Basics carry Northwestern to victory

Basics carry Northwestern to victory

After the 75-60 win over Purdue, head coach Bill Carmody was gleaming with joy. His Northwestern team earned a convincing win by keeping to the basics.

Matt Painter was forced to endure a difficult press conference. He called out his Purdue team for poor discipline, lethargic play to open the game, and consistent defensive breakdowns.

It was the simple things that pushed Northwestern over the top in an impressive 75-60 win at Welsh-Ryan Arena. When Purdue lacked focus, NU capitalized. The Cats created open looks and avoided costly mistakes. The Nebraska loss still appears costly, but the drive has yet to disappear.

Painter was left complaining. Carmody, on the other hand, praised his team – and for good reason. After a poor practice on Friday, the Cats arrived at 7 a.m. prepared to bounce back from consecutive poor performances.

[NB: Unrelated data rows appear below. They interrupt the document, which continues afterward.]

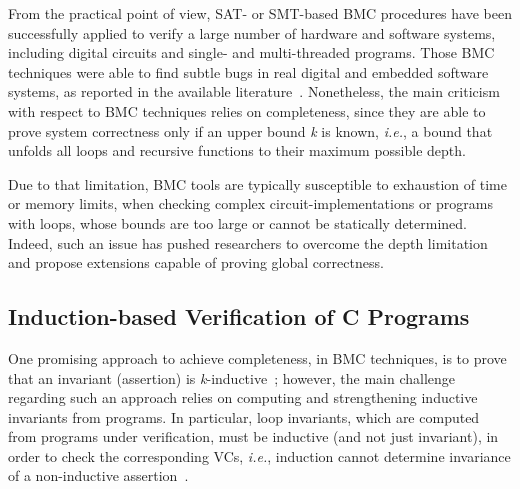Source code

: \documentclass[format=acmsmall, review=false, screen=true]{acmart}
\begin{document}
From the practical point of view, SAT- or SMT-based BMC procedures have been successfully applied to verify a large number of hardware and software systems, including digital circuits and single- and multi-threaded programs. Those BMC techniques were able to find subtle bugs in real digital and embedded software systems, as reported in the available literature~\cite{Clarke04,MerzFS12,CordeiroF11,Ivancic05,Cordeiro12}. Nonetheless, the main criticism with respect to BMC techniques relies on completeness, since they are able to prove system correctness only if an upper bound \textit{k} is known, {\it i.e.}, a bound that unfolds all loops and recursive functions to their maximum possible depth. 

Due to that limitation, BMC tools are typically susceptible to exhaustion of time or memory limits, when checking complex circuit-implementations or programs with loops, whose bounds are too large or cannot be statically determined. Indeed, such an issue has pushed researchers to overcome the depth limitation and propose extensions capable of proving global correctness.

\subsection{Induction-based Verification of C Programs}

One promising approach to achieve completeness, in BMC techniques, is to prove that an invariant (assertion) is \textit{k}-inductive~\cite{EenS03,Sheera00}; however, the main challenge regarding such an approach relies on computing and strengthening inductive invariants from programs. In particular, loop invariants, which are computed from programs under verification, must be inductive (and not just invariant), in order to check the corresponding VCs, {\it i.e.}, induction cannot determine invariance of a non-inductive assertion~\cite{Bradley07}. 
\end{document}
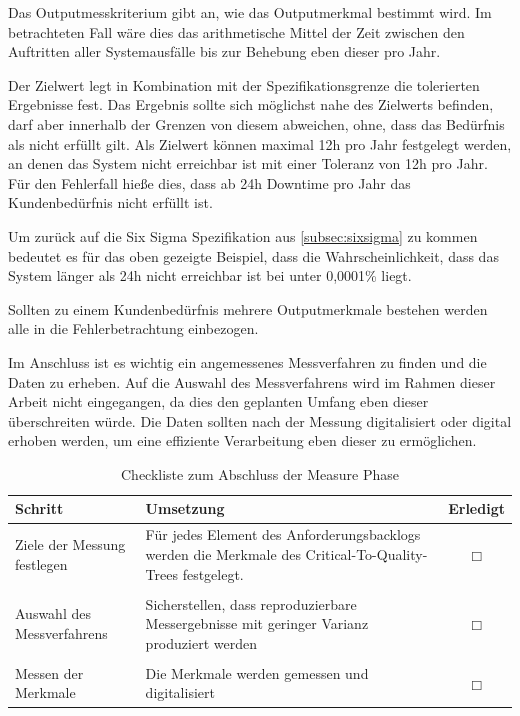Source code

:         Das Outputmesskriterium gibt an, wie das Outputmerkmal bestimmt wird. Im betrachteten Fall wäre dies das arithmetische Mittel der Zeit zwischen den Auftritten aller Systemausfälle bis zur Behebung eben dieser pro Jahr.

        Der Zielwert legt in Kombination mit der Spezifikationsgrenze die tolerierten Ergebnisse fest. Das Ergebnis sollte sich möglichst nahe des Zielwerts befinden, darf aber innerhalb der Grenzen von diesem abweichen, ohne, dass das Bedürfnis als nicht erfüllt gilt. Als Zielwert können maximal 12h pro Jahr festgelegt werden, an denen das System nicht erreichbar ist mit einer Toleranz von 12h pro Jahr. Für den Fehlerfall hieße dies, dass ab 24h Downtime pro Jahr das Kundenbedürfnis nicht erfüllt ist.

        Um zurück auf die Six Sigma Spezifikation aus \autoref{subsec:sixsigma} zu kommen bedeutet es für das oben gezeigte Beispiel, dass die Wahrscheinlichkeit, dass das System länger als 24h nicht erreichbar ist bei unter 0,0001\% liegt.

        Sollten zu einem Kundenbedürfnis mehrere Outputmerkmale bestehen werden alle in die Fehlerbetrachtung einbezogen.

        Im Anschluss ist es wichtig ein angemessenes Messverfahren zu finden und die Daten zu erheben. Auf die Auswahl des Messverfahrens wird im Rahmen dieser Arbeit nicht eingegangen, da dies den geplanten Umfang eben dieser überschreiten würde.
        Die Daten sollten nach der Messung digitalisiert oder digital erhoben werden, um eine effiziente Verarbeitung eben dieser zu ermöglichen.

        \begin{table}
        \label{tbl:checkDefine}
        \begin{tabularx}{\textwidth}{|p{3.5cm}|X|c|}
          \hline
          Schritt & Umsetzung & Erledigt \\
          \hline
          Ziele der Messung festlegen & Für jedes Element des Anforderungsbacklogs werden die Merkmale des Critical-To-Quality-Trees festgelegt. & $\Box$ \\
          &&\\
          Auswahl des Messverfahrens & Sicherstellen, dass reproduzierbare Messergebnisse mit geringer Varianz produziert werden & $\Box$ \\
          &&\\
          Messen der Merkmale & Die Merkmale werden gemessen und digitalisiert & $\Box$ \\
          \hline
        \end{tabularx}
        \caption{Checkliste zum Abschluss der Measure Phase}
        \end{table}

"It makes you feel good as a staff," Carmody said. "Guys are sharing the ball and doing the right things. They seemed to be on the same page."

That was evident from the get-go. NU cruised to an early 12-0 lead and hardly slipped. Reggie Hearn scored a career-high 26 points, and helped to key the victory. Still, Carmody said the solid offensive game required a collective effort.

"The shots went in, but they were good shots," Carmody said. "We certainly executed very well. There was no tension on offense."

In one of his finest efforts yet, Dave Sobolewski anchored the team. The emotional leader scored 13 points and added six assists. Most important, though, was that he led an offense free of this "tension."

The Cats did not turn the ball over in the second half. When Purdue looked to mount a comeback, they were thwarted simply because Northwestern maximized its opportunities. The mistake-free play rattled Purdue.

Though the Boilermakers had just eight turnovers, they showed poor defensive awareness. The Cats saw open looks for all 40 minutes, which contributed to their 53 percent clip from the floor.

"You've got to have discipline," Painter said. "It's what we don't have right now. You have to fight them, beat them to loose balls … We didn't have the discipline to guard them."

Every coach seems to know that when teams play NU, they cannot lose sight of shooters. Painter identified Hearn and Sobolewski as the "big-time" shooters – players they need to shut down on the perimeter.

In losses, the Cats struggle to create open looks from the floor. They labor through the Princeton and shoot low-percentage three-pointers late in the shot clock. Today, that was not an issue.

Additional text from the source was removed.